On November 3, 2011, Sheila Bair, former Chairwoman of the Federal Deposit Insurance Corporation (“FDIC”), in a speech to attendees of the national fall meeting of the National Association of Insurance Commissioners, focused on systemic risk posed by credit-default swaps on the United States financial system.  Chairwoman Bair told the audience of insurance regulators and industry representatives that the credit-default market is still “highly concentrated” and “poses very serious systemic risks.”

Credit default swaps are generally considered to be similar to credit insurance, in that they allow purchasers to be compensated in the event that a given loan defaults.  But, according to Bair, there is a very importance difference between the two; there is no need for an insurable interest for the buyer of credit default swaps.

According to Bair, “[b]ecause the buyer [of credit default swaps] receives money when the loan defaults, they have an incentive for those loans to default.  For that same reason, we don’t allow just anyone to take out a life insurance policy on someone because they would have an incentive for that person to die.  Just like we don’t allow people to buy fire insurance for a neighbor’s home because they would have an incentive for that person’s house to burn down.”

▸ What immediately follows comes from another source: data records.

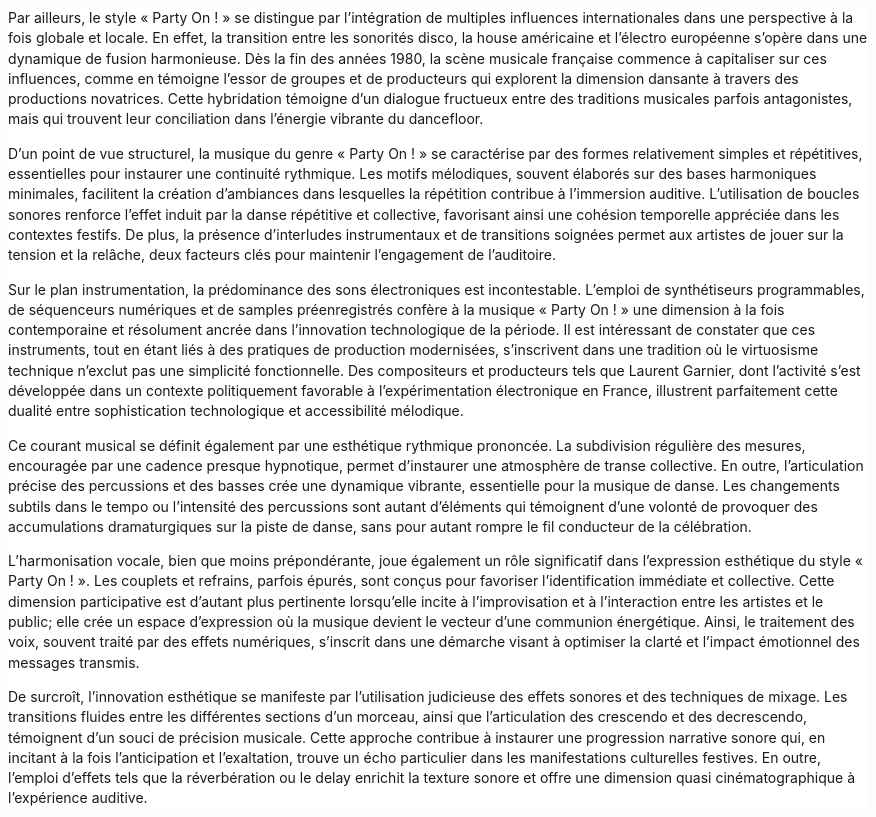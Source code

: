 Par ailleurs, le style « Party On ! » se distingue par l’intégration de multiples influences
internationales dans une perspective à la fois globale et locale. En effet, la transition entre les
sonorités disco, la house américaine et l’électro européenne s’opère dans une dynamique de fusion
harmonieuse. Dès la fin des années 1980, la scène musicale française commence à capitaliser sur ces
influences, comme en témoigne l’essor de groupes et de producteurs qui explorent la dimension
dansante à travers des productions novatrices. Cette hybridation témoigne d’un dialogue fructueux
entre des traditions musicales parfois antagonistes, mais qui trouvent leur conciliation dans
l’énergie vibrante du dancefloor.

D’un point de vue structurel, la musique du genre « Party On ! » se caractérise par des formes
relativement simples et répétitives, essentielles pour instaurer une continuité rythmique. Les
motifs mélodiques, souvent élaborés sur des bases harmoniques minimales, facilitent la création
d’ambiances dans lesquelles la répétition contribue à l’immersion auditive. L’utilisation de boucles
sonores renforce l’effet induit par la danse répétitive et collective, favorisant ainsi une cohésion
temporelle appréciée dans les contextes festifs. De plus, la présence d’interludes instrumentaux et
de transitions soignées permet aux artistes de jouer sur la tension et la relâche, deux facteurs
clés pour maintenir l’engagement de l’auditoire.

Sur le plan instrumentation, la prédominance des sons électroniques est incontestable. L’emploi de
synthétiseurs programmables, de séquenceurs numériques et de samples préenregistrés confère à la
musique « Party On ! » une dimension à la fois contemporaine et résolument ancrée dans l’innovation
technologique de la période. Il est intéressant de constater que ces instruments, tout en étant liés
à des pratiques de production modernisées, s’inscrivent dans une tradition où le virtuosisme
technique n’exclut pas une simplicité fonctionnelle. Des compositeurs et producteurs tels que
Laurent Garnier, dont l’activité s’est développée dans un contexte politiquement favorable à
l’expérimentation électronique en France, illustrent parfaitement cette dualité entre sophistication
technologique et accessibilité mélodique.

Ce courant musical se définit également par une esthétique rythmique prononcée. La subdivision
régulière des mesures, encouragée par une cadence presque hypnotique, permet d’instaurer une
atmosphère de transe collective. En outre, l’articulation précise des percussions et des basses crée
une dynamique vibrante, essentielle pour la musique de danse. Les changements subtils dans le tempo
ou l’intensité des percussions sont autant d’éléments qui témoignent d’une volonté de provoquer des
accumulations dramaturgiques sur la piste de danse, sans pour autant rompre le fil conducteur de la
célébration.

L’harmonisation vocale, bien que moins prépondérante, joue également un rôle significatif dans
l’expression esthétique du style « Party On ! ». Les couplets et refrains, parfois épurés, sont
conçus pour favoriser l’identification immédiate et collective. Cette dimension participative est
d’autant plus pertinente lorsqu’elle incite à l’improvisation et à l’interaction entre les artistes
et le public; elle crée un espace d’expression où la musique devient le vecteur d’une communion
énergétique. Ainsi, le traitement des voix, souvent traité par des effets numériques, s’inscrit dans
une démarche visant à optimiser la clarté et l’impact émotionnel des messages transmis.

De surcroît, l’innovation esthétique se manifeste par l’utilisation judicieuse des effets sonores et
des techniques de mixage. Les transitions fluides entre les différentes sections d’un morceau, ainsi
que l’articulation des crescendo et des decrescendo, témoignent d’un souci de précision musicale.
Cette approche contribue à instaurer une progression narrative sonore qui, en incitant à la fois
l’anticipation et l’exaltation, trouve un écho particulier dans les manifestations culturelles
festives. En outre, l’emploi d’effets tels que la réverbération ou le delay enrichit la texture
sonore et offre une dimension quasi cinématographique à l’expérience auditive.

Under Bair’s rationale, the lack of an insurable interest requirement in the purchasing of credit default swaps is what magnified the losses on the underlying mortgages.  Bair stated that, “[w]e probably could have handled the underlying mortgage losses that set off the financial crisis [of 2008].  But it was the way the losses on those mortgages were magnified by these CDS and the fact that they were unregulated that caused the real problem.”  Therefore, according to Bair, “[m]uch of the problem could have been avoided if we had more regulation of CDS and had more insurance regulation of CDS.”

Further, Bair said that since insurance regulators have experience regulating insurance products that are similar to credit default swaps, they can provide valuable insight to regulators of derivatives.